Those who are interested in learning the best practices in protecting and preserving antique firearms are invited to attend a Thursday, Feb. 13 session at 10 a.m. at the Cherokee National Prison Museum.
Rick Parker, owner of Parker Conservation Inc., of Gentry, Ark., will lead the class.
Parker, who has nearly 40 years of experience in art conservation, has lectured at numerous institutions, including the Smithsonian, M.I.T., Society for the Preservation of New England Antiquities, Colonial Williamsburg and the Canadian Conservation Institute.
The published author has worked on objects from the White House, Mount Vernon, Monticello, The Hermitage, Biltmore, Beauvoir, U.S.S. Constitution (Old Ironsides), William J. Clinton Presidential Library and the Harry S. Truman Presidential Library, as well as individual presidential collections.

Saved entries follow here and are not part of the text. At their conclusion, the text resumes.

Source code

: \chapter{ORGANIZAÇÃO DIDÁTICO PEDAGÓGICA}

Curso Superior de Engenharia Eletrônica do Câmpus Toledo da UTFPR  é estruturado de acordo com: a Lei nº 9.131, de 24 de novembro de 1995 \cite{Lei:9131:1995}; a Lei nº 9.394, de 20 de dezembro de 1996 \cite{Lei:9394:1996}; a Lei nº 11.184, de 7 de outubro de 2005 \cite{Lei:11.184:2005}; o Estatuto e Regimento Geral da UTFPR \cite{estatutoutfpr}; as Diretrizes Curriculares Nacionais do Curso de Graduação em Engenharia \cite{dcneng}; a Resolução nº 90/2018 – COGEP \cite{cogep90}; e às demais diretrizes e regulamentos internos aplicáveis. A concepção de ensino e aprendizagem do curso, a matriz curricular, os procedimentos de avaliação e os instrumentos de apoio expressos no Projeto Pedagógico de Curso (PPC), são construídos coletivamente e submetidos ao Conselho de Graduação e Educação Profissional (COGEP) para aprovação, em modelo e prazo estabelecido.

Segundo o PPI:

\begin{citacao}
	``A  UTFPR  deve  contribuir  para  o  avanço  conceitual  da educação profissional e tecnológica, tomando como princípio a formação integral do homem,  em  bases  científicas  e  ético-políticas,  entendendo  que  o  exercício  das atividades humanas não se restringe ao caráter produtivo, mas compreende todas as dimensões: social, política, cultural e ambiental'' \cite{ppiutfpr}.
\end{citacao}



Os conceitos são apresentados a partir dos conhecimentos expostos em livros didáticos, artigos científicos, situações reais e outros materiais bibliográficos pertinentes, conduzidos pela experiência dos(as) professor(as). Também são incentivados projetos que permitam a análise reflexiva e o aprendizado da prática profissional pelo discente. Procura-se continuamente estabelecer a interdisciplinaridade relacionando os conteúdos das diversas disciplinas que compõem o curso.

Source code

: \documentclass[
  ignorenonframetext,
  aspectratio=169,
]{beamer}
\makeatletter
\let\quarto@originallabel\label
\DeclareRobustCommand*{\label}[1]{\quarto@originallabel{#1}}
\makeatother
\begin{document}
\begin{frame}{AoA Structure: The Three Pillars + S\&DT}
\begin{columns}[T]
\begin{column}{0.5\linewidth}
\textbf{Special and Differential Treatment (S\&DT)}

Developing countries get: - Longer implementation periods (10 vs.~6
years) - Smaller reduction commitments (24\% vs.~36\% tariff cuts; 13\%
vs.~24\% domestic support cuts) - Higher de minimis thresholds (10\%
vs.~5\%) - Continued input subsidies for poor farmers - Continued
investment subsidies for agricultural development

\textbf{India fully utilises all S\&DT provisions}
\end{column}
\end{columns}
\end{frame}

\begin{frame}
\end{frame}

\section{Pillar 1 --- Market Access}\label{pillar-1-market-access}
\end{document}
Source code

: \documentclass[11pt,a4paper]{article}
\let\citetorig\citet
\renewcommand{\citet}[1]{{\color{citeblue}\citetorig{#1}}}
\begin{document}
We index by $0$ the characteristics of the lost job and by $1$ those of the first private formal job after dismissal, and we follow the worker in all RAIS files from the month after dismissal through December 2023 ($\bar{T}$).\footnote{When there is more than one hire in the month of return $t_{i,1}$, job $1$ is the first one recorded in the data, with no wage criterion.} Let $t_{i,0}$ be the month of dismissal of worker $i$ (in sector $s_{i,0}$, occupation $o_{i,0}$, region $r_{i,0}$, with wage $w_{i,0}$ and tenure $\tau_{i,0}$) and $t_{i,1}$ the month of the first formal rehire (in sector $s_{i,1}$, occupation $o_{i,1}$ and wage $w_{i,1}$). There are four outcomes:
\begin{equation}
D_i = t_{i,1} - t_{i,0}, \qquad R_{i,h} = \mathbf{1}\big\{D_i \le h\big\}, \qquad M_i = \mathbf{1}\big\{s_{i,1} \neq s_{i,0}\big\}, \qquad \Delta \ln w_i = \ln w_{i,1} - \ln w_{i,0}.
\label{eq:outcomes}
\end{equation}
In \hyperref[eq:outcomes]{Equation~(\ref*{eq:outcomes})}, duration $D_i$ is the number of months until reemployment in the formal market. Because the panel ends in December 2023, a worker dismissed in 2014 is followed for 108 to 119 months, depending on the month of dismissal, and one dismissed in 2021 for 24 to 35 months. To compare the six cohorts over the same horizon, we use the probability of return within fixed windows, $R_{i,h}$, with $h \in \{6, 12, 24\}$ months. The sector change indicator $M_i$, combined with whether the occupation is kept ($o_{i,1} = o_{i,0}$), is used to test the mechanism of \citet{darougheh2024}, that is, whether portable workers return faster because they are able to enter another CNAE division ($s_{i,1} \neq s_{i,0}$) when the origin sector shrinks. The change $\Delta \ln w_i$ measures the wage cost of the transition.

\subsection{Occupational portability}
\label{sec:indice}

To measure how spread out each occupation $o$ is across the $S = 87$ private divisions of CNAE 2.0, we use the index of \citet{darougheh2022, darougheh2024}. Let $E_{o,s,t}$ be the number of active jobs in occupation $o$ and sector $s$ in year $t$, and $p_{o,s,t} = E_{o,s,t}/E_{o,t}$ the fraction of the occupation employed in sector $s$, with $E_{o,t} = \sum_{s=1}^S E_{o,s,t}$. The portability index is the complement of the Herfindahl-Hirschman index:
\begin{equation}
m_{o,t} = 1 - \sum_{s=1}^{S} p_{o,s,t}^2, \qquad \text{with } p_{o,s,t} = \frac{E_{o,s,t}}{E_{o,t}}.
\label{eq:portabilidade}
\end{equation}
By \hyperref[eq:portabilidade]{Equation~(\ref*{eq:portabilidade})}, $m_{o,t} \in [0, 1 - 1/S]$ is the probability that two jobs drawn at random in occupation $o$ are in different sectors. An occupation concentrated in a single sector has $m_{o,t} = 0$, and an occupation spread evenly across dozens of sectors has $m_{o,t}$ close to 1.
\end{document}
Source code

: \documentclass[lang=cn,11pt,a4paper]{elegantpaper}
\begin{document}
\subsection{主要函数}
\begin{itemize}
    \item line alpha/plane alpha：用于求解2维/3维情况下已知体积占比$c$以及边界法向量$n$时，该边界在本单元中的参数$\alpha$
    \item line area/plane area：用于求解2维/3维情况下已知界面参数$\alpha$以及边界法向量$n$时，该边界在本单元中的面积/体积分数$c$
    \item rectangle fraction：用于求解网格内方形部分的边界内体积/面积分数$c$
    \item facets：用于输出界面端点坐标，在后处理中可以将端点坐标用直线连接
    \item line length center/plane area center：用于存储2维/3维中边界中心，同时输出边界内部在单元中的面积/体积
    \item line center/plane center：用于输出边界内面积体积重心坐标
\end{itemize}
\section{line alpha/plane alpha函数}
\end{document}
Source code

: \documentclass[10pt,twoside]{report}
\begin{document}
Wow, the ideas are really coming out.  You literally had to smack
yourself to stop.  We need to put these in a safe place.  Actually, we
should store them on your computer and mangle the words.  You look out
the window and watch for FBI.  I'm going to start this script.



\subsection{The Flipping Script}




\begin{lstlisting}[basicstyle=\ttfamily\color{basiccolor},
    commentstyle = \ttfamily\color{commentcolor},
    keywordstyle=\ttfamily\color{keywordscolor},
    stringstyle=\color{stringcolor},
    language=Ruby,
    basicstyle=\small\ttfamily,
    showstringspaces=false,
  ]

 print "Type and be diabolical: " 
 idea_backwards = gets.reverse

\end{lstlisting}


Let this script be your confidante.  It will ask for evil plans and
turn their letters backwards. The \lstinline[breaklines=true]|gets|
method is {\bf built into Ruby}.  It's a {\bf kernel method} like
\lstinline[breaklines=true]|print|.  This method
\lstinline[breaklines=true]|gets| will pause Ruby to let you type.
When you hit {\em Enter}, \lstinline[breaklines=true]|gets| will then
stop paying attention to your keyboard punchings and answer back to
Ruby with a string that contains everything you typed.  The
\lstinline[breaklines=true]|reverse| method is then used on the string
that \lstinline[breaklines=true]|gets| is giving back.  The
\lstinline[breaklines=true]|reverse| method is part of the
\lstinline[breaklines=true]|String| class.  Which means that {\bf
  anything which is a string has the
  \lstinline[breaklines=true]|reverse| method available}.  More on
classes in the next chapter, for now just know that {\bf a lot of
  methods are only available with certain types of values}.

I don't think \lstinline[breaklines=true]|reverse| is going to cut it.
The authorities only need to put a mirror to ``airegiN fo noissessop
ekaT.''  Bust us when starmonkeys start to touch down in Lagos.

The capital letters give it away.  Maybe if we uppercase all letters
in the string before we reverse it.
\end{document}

The cost to attend is $25. Registration is limited to 25 people on a first-come, first-served basis. Registration requests must be sent to Cherokee.Tourism@cnent.com.
No firearms are permitted on the prison museum grounds. Please bring photos of the firearm to reference when asking questions.
The Cherokee National Prison Museum was the only penitentiary building in Indian Territory from 1875 to 1901. It housed sentenced and accused prisoners from throughout the territory. The interpretive site and museum show visitors how law and order operated in Indian Territory.
The museum is located at 124 E. Choctaw St.